Highlights: Lyn Blumenthal Memorial Scholarship
The Lyn Blumenthal Memorial Scholarship helps an SAIC student realize her work and connect with her benefactor.
by Anjulie Rao (MA 2014)
Prior to her untimely death in 1988, Lyn Blumenthal was recognized as a leading and innovative experimental feminist media artist and teacher. Along with Kate Horsfield, she founded he Video Data Bank at SAIC in 1976, which continues to receive international recognition as the country's foremost collection of video by and about contemporary artists. The Lyn Blumenthal Memorial Scholarship for Graduate Study in Film, Video, New Media, and Animation (FVNMA) exists to carry on her spirit and legacy of innovation in the field of Media Arts. This year the prestigious scholarship was awarded to SAIC graduate student Yaloopop (MFA 2014), whose work explores the frontiers of Asian pop culture through the lens of new media.
Lyn Blumenthal (MFA 1976)
The history and work of Yaloopop directly parallels those of Lyn Blumenthal herself, as both experimented with various forms of media during their lifetimes before settling into video and new media work. Frima H. Blumenthal, Lyn's mother, recounts her daughter's early interest in art, "[Lyn] started to paint...when she was about 7 or 8. She was always interested in it. She was using oils when she was 10. When she came to SAIC she decided, for some reason, that she would focus on sculpture."

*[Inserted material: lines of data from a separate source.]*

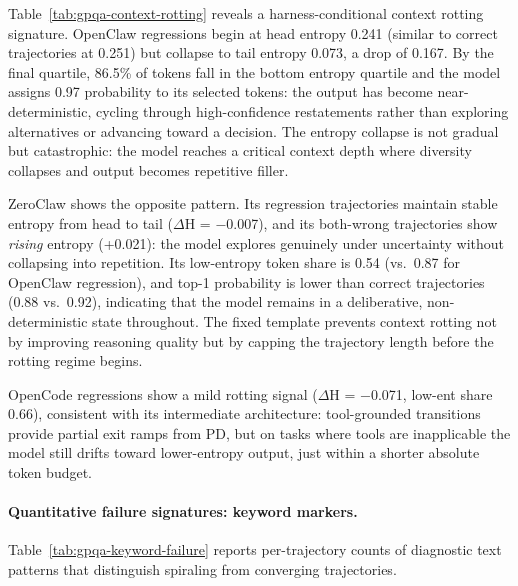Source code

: Table~\ref{tab:gpqa-context-rotting} reveals a harness-conditional context
rotting signature.
OpenClaw regressions begin at head entropy 0.241 (similar to correct trajectories
at 0.251) but collapse to tail entropy 0.073, a drop of 0.167.
By the final quartile, 86.5\% of tokens fall in the bottom entropy quartile
and the model assigns 0.97 probability to its selected tokens: the output has
become near-deterministic, cycling through high-confidence restatements rather
than exploring alternatives or advancing toward a decision.
The entropy collapse is not gradual but catastrophic: the model reaches a
critical context depth where diversity collapses and output becomes repetitive
filler.

ZeroClaw shows the opposite pattern.
Its regression trajectories maintain stable entropy from head to tail
($\Delta$H = $-$0.007), and its both-wrong trajectories show \emph{rising}
entropy (+0.021): the model explores genuinely under uncertainty without
collapsing into repetition.
Its low-entropy token share is 0.54 (vs.\ 0.87 for OpenClaw regression), and
top-1 probability is lower than correct trajectories (0.88 vs.\ 0.92), indicating
that the model remains in a deliberative, non-deterministic state throughout.
The fixed template prevents context rotting not by improving reasoning quality
but by capping the trajectory length before the rotting regime begins.

OpenCode regressions show a mild rotting signal ($\Delta$H = $-$0.071, low-ent
share 0.66), consistent with its intermediate architecture: tool-grounded
transitions provide partial exit ramps from PD, but on tasks where tools are
inapplicable the model still drifts toward lower-entropy output, just within a
shorter absolute token budget.

\paragraph{Quantitative failure signatures: keyword markers.}

Table~\ref{tab:gpqa-keyword-failure} reports per-trajectory counts of
diagnostic text patterns that distinguish spiraling from converging trajectories.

Throughout Lyn's time at SAIC, she began to realize the important influence that both video (which was a new technology at the time) and women artists were having on the art world. Her work rapidly began utilizing new technologies in video to conduct interviews with contemporary artists—especially women. These seminal interviews are still housed in the Video Data Bank.
Similarly, Yaloopop was a painter during her high school years in Korea. As she came to SAIC for her Bachelor in Fine Arts degree, she initially studied painting and sculpture as her primary medium. However, as she began working in the Media Center, she took an interest in the equipment and the "magical" element behind television and animation. She began taking classes in FVNMA, and has since been using video to create ethereal, almost surreal natural environments. Most recently, she has been using video to conduct hyper-relevant research into Korean Pop (KPop) culture. "I am interested in how KPop culture can stimulate people over the world," she says.
The parallels between Blumenthal and Yaloopop are subtle, but powerful. Both women produce work which engages a broader cultural phenomenon; both found their ways to new media; and both used public forums such as the Internet, or, in Lyn's case, the development of a massive, experimental outdoor video exhibition in Grant Park in the mid-1970s.
Yaloopop's work embodies the spirit and culture of innovation which Lyn Blumenthal's art flourished. This scholarship will allow Yaloopop to continue her methods, but has also allowed her to, "be more critical of [her] practices and learn to question [her] process." Frima Blumenthal emphasizes that the scholarship directly reflects Lyn's passion for, "helping new and emerging artists who are always trying to be a step ahead."
On receiving this prestigious scholarship Yaloopop remarks, "Whenever [scholarships] happen for a young artist, it gives [them] faith and hope...I hope to become a video artist, and to continue enjoying making work."